■ Material provided:
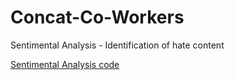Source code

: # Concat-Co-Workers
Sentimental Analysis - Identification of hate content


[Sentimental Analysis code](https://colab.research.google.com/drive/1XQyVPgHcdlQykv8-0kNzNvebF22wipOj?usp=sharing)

==

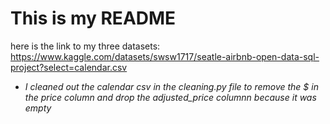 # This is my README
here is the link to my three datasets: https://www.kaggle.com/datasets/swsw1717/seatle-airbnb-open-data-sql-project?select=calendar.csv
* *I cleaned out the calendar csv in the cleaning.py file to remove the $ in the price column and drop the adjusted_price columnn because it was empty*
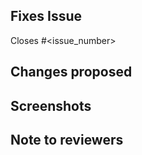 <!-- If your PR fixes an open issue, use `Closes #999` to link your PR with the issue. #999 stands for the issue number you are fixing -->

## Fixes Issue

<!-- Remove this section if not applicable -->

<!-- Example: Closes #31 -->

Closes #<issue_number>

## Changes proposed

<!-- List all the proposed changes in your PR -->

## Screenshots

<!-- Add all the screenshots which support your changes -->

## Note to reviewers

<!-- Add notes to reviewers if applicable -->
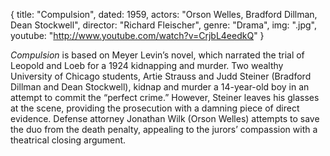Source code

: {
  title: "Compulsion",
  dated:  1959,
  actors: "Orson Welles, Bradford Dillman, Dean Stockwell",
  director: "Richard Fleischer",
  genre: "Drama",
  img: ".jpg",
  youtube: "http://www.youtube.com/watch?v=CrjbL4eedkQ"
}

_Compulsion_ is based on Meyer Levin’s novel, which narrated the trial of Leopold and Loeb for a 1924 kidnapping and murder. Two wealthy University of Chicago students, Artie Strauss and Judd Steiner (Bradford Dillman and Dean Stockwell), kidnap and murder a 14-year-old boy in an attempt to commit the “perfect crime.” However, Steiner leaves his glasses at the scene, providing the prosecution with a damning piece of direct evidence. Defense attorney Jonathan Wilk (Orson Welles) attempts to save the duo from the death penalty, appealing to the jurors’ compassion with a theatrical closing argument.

■ The task: The answer is those lines of the material above that run from the one containing "<!-- Add all" up to and including the one containing "theatrical closing argument.", restated exactly and without images.

■ Your solution:
<!-- Add all the screenshots which support your changes -->

## Note to reviewers

<!-- Add notes to reviewers if applicable -->
Source code

: {
  title: "Compulsion",
  dated:  1959,
  actors: "Orson Welles, Bradford Dillman, Dean Stockwell",
  director: "Richard Fleischer",
  genre: "Drama",
  img: ".jpg",
  youtube: "http://www.youtube.com/watch?v=CrjbL4eedkQ"
}

_Compulsion_ is based on Meyer Levin’s novel, which narrated the trial of Leopold and Loeb for a 1924 kidnapping and murder. Two wealthy University of Chicago students, Artie Strauss and Judd Steiner (Bradford Dillman and Dean Stockwell), kidnap and murder a 14-year-old boy in an attempt to commit the “perfect crime.” However, Steiner leaves his glasses at the scene, providing the prosecution with a damning piece of direct evidence. Defense attorney Jonathan Wilk (Orson Welles) attempts to save the duo from the death penalty, appealing to the jurors’ compassion with a theatrical closing argument.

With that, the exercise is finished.